In my years as a DW/BI consultant and practitioner I have learned three consistent truths: Building successful DW/BI systems is hard; DW/BI development projects fail very often; and it is better to fail fast and adapt than to fail late after the budget is spent.
First Truth: Building DW/BI Systems Is Hard
If you have taken part in a data warehousing project, you are aware of the numerous challenges, perils, and pitfalls. Ralph Kimball, Bill Inmon, and other DW/BI pioneers have done an excellent job of developing reusable architectural patterns for data warehouse and DW/BI implementation. Software vendors have done a good job of creating tools and technologies to support the concepts. Nonetheless, DW/BI is just plain hard, and for several reasons:
- Lack of expertise. Most organizations have not previously built a DW/BI system or have only limited experience in doing so.
- Lack of experience. Most organizations don't build multiple DW/BI systems, and therefore development processes don't get a chance to mature through experience.
- Ambitious goals. Organizations often set out to build an enterprise data warehouse, or at least a broad-reaching data mart, which makes the process more complex.
- Domain knowledge versus subject matter expertise. DW/BI practitioners often have extensive expertise in business intelligence but not in the organization's business domain, causing gaps in understanding. Business users typically don't know what they can, or should, expect from a DW/BI system.
- Unrealistic expectations. Business users often think of data warehousing as a technology-based plug-and-play application that will quickly provide them with miraculous insights.
- Educated user phenomenon. As users gain a better understanding of data warehousing, their needs and wishes change.
- Shooting the messenger. DW/BI systems are like shining a bright light in the attic: You may not always like what you find. When the system exposes data quality problems, business users tend to distrust the DW/BI system.
- Focus on technology. Organizations often view a DW/BI system as an IT application rather than a joint venture between business stakeholders and IT developers.
- Specialized skills. Data warehousing requires an entirely different skill set from that of typical database administrators (DBAs) and developers. Most organizations do not have staff members with adequate expertise in these areas.
- Multiple skills. Data warehousing requires a multitude of unique and distinct skills such as multidimensional modeling, data cleansing, ETL development, OLAP design, application development, and so forth.

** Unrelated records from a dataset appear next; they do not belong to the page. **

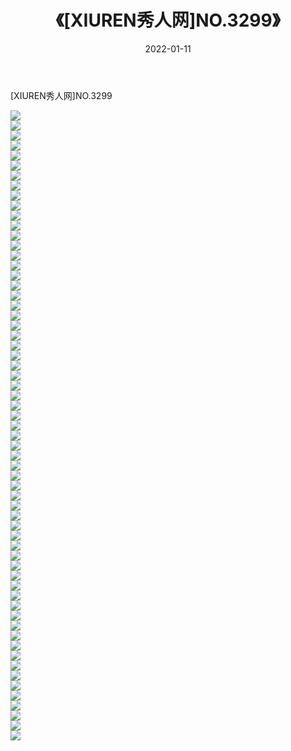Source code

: ﻿---
layout: post
title:  《[XIUREN秀人网]NO.3299》
date:   2022-01-11
img: http://img.660000.xyz/Sharelink/秀人网/秀人网第04部分/[XIUREN秀人网]NO.3299/000.jpg
categories: [美女, 清纯, 唯美]
---

[XIUREN秀人网]NO.3299

 ![](http://img.660000.xyz/Sharelink/秀人网/秀人网第04部分/[XIUREN秀人网]NO.3299/001.jpg) <br>![](http://img.660000.xyz/Sharelink/秀人网/秀人网第04部分/[XIUREN秀人网]NO.3299/002.jpg) <br>![](http://img.660000.xyz/Sharelink/秀人网/秀人网第04部分/[XIUREN秀人网]NO.3299/003.jpg) <br>![](http://img.660000.xyz/Sharelink/秀人网/秀人网第04部分/[XIUREN秀人网]NO.3299/004.jpg) <br>![](http://img.660000.xyz/Sharelink/秀人网/秀人网第04部分/[XIUREN秀人网]NO.3299/005.jpg) <br>![](http://img.660000.xyz/Sharelink/秀人网/秀人网第04部分/[XIUREN秀人网]NO.3299/006.jpg) <br>![](http://img.660000.xyz/Sharelink/秀人网/秀人网第04部分/[XIUREN秀人网]NO.3299/007.jpg) <br>![](http://img.660000.xyz/Sharelink/秀人网/秀人网第04部分/[XIUREN秀人网]NO.3299/008.jpg) <br>![](http://img.660000.xyz/Sharelink/秀人网/秀人网第04部分/[XIUREN秀人网]NO.3299/009.jpg) <br>![](http://img.660000.xyz/Sharelink/秀人网/秀人网第04部分/[XIUREN秀人网]NO.3299/010.jpg) <br>![](http://img.660000.xyz/Sharelink/秀人网/秀人网第04部分/[XIUREN秀人网]NO.3299/011.jpg) <br>![](http://img.660000.xyz/Sharelink/秀人网/秀人网第04部分/[XIUREN秀人网]NO.3299/012.jpg) <br>![](http://img.660000.xyz/Sharelink/秀人网/秀人网第04部分/[XIUREN秀人网]NO.3299/013.jpg) <br>![](http://img.660000.xyz/Sharelink/秀人网/秀人网第04部分/[XIUREN秀人网]NO.3299/014.jpg) <br>![](http://img.660000.xyz/Sharelink/秀人网/秀人网第04部分/[XIUREN秀人网]NO.3299/015.jpg) <br>![](http://img.660000.xyz/Sharelink/秀人网/秀人网第04部分/[XIUREN秀人网]NO.3299/016.jpg) <br>![](http://img.660000.xyz/Sharelink/秀人网/秀人网第04部分/[XIUREN秀人网]NO.3299/017.jpg) <br>![](http://img.660000.xyz/Sharelink/秀人网/秀人网第04部分/[XIUREN秀人网]NO.3299/018.jpg) <br>![](http://img.660000.xyz/Sharelink/秀人网/秀人网第04部分/[XIUREN秀人网]NO.3299/019.jpg) <br>![](http://img.660000.xyz/Sharelink/秀人网/秀人网第04部分/[XIUREN秀人网]NO.3299/020.jpg) <br>![](http://img.660000.xyz/Sharelink/秀人网/秀人网第04部分/[XIUREN秀人网]NO.3299/021.jpg) <br>![](http://img.660000.xyz/Sharelink/秀人网/秀人网第04部分/[XIUREN秀人网]NO.3299/022.jpg) <br>![](http://img.660000.xyz/Sharelink/秀人网/秀人网第04部分/[XIUREN秀人网]NO.3299/023.jpg) <br>![](http://img.660000.xyz/Sharelink/秀人网/秀人网第04部分/[XIUREN秀人网]NO.3299/024.jpg) <br>![](http://img.660000.xyz/Sharelink/秀人网/秀人网第04部分/[XIUREN秀人网]NO.3299/025.jpg) <br>![](http://img.660000.xyz/Sharelink/秀人网/秀人网第04部分/[XIUREN秀人网]NO.3299/026.jpg) <br>![](http://img.660000.xyz/Sharelink/秀人网/秀人网第04部分/[XIUREN秀人网]NO.3299/027.jpg) <br>![](http://img.660000.xyz/Sharelink/秀人网/秀人网第04部分/[XIUREN秀人网]NO.3299/028.jpg) <br>![](http://img.660000.xyz/Sharelink/秀人网/秀人网第04部分/[XIUREN秀人网]NO.3299/029.jpg) <br>![](http://img.660000.xyz/Sharelink/秀人网/秀人网第04部分/[XIUREN秀人网]NO.3299/030.jpg) <br>![](http://img.660000.xyz/Sharelink/秀人网/秀人网第04部分/[XIUREN秀人网]NO.3299/031.jpg) <br>![](http://img.660000.xyz/Sharelink/秀人网/秀人网第04部分/[XIUREN秀人网]NO.3299/032.jpg) <br>![](http://img.660000.xyz/Sharelink/秀人网/秀人网第04部分/[XIUREN秀人网]NO.3299/033.jpg) <br>![](http://img.660000.xyz/Sharelink/秀人网/秀人网第04部分/[XIUREN秀人网]NO.3299/034.jpg) <br>![](http://img.660000.xyz/Sharelink/秀人网/秀人网第04部分/[XIUREN秀人网]NO.3299/035.jpg) <br>![](http://img.660000.xyz/Sharelink/秀人网/秀人网第04部分/[XIUREN秀人网]NO.3299/036.jpg) <br>![](http://img.660000.xyz/Sharelink/秀人网/秀人网第04部分/[XIUREN秀人网]NO.3299/037.jpg) <br>![](http://img.660000.xyz/Sharelink/秀人网/秀人网第04部分/[XIUREN秀人网]NO.3299/038.jpg) <br>![](http://img.660000.xyz/Sharelink/秀人网/秀人网第04部分/[XIUREN秀人网]NO.3299/039.jpg) <br>![](http://img.660000.xyz/Sharelink/秀人网/秀人网第04部分/[XIUREN秀人网]NO.3299/040.jpg) <br>![](http://img.660000.xyz/Sharelink/秀人网/秀人网第04部分/[XIUREN秀人网]NO.3299/041.jpg) <br>![](http://img.660000.xyz/Sharelink/秀人网/秀人网第04部分/[XIUREN秀人网]NO.3299/042.jpg) <br>![](http://img.660000.xyz/Sharelink/秀人网/秀人网第04部分/[XIUREN秀人网]NO.3299/043.jpg) <br>![](http://img.660000.xyz/Sharelink/秀人网/秀人网第04部分/[XIUREN秀人网]NO.3299/044.jpg) <br>![](http://img.660000.xyz/Sharelink/秀人网/秀人网第04部分/[XIUREN秀人网]NO.3299/045.jpg) <br>![](http://img.660000.xyz/Sharelink/秀人网/秀人网第04部分/[XIUREN秀人网]NO.3299/046.jpg) <br>![](http://img.660000.xyz/Sharelink/秀人网/秀人网第04部分/[XIUREN秀人网]NO.3299/047.jpg) <br>![](http://img.660000.xyz/Sharelink/秀人网/秀人网第04部分/[XIUREN秀人网]NO.3299/048.jpg) <br>![](http://img.660000.xyz/Sharelink/秀人网/秀人网第04部分/[XIUREN秀人网]NO.3299/049.jpg) <br>![](http://img.660000.xyz/Sharelink/秀人网/秀人网第04部分/[XIUREN秀人网]NO.3299/050.jpg) <br>![](http://img.660000.xyz/Sharelink/秀人网/秀人网第04部分/[XIUREN秀人网]NO.3299/051.jpg) <br>![](http://img.660000.xyz/Sharelink/秀人网/秀人网第04部分/[XIUREN秀人网]NO.3299/052.jpg) <br>![](http://img.660000.xyz/Sharelink/秀人网/秀人网第04部分/[XIUREN秀人网]NO.3299/053.jpg) <br>![](http://img.660000.xyz/Sharelink/秀人网/秀人网第04部分/[XIUREN秀人网]NO.3299/054.jpg) <br>![](http://img.660000.xyz/Sharelink/秀人网/秀人网第04部分/[XIUREN秀人网]NO.3299/055.jpg) <br>![](http://img.660000.xyz/Sharelink/秀人网/秀人网第04部分/[XIUREN秀人网]NO.3299/056.jpg) <br>![](http://img.660000.xyz/Sharelink/秀人网/秀人网第04部分/[XIUREN秀人网]NO.3299/057.jpg) <br>![](http://img.660000.xyz/Sharelink/秀人网/秀人网第04部分/[XIUREN秀人网]NO.3299/058.jpg) <br>![](http://img.660000.xyz/Sharelink/秀人网/秀人网第04部分/[XIUREN秀人网]NO.3299/059.jpg) <br>![](http://img.660000.xyz/Sharelink/秀人网/秀人网第04部分/[XIUREN秀人网]NO.3299/060.jpg) <br>![](http://img.660000.xyz/Sharelink/秀人网/秀人网第04部分/[XIUREN秀人网]NO.3299/061.jpg) <br>![](http://img.660000.xyz/Sharelink/秀人网/秀人网第04部分/[XIUREN秀人网]NO.3299/062.jpg) <br>![](http://img.660000.xyz/Sharelink/秀人网/秀人网第04部分/[XIUREN秀人网]NO.3299/063.jpg) <br>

These unique DW/BI development characteristics compound the already complex process of building software or building database applications.
Second Truth: DW/BI Development Projects Fail Often
Unfortunately, I'm not the only one who has experienced failure on DW/BI projects. A quick Google search on "data warehouse failure polls" results in a small library of case studies, postmortems, and assessment articles. Estimated failure rates of around 50 percent are common and are rarely disputed.
When I speak to groups of business intelligence practitioners, I often begin my talks with an informal survey. First I ask everyone who has been involved in the completion of one or more DW/BI projects to stand. It varies depending on the audience, but usually more than half the group stands up. Then I ask participants to sit down if they have experienced projects that were delivered late, projects that had significant budget overruns, or projects that did not satisfy users' expectations. Typically nobody is left standing by the third question, and I haven't even gotten to questions about acceptable quality or any other issues. It is apparent that most experienced DW/BI practitioners have lived through at least one project failure.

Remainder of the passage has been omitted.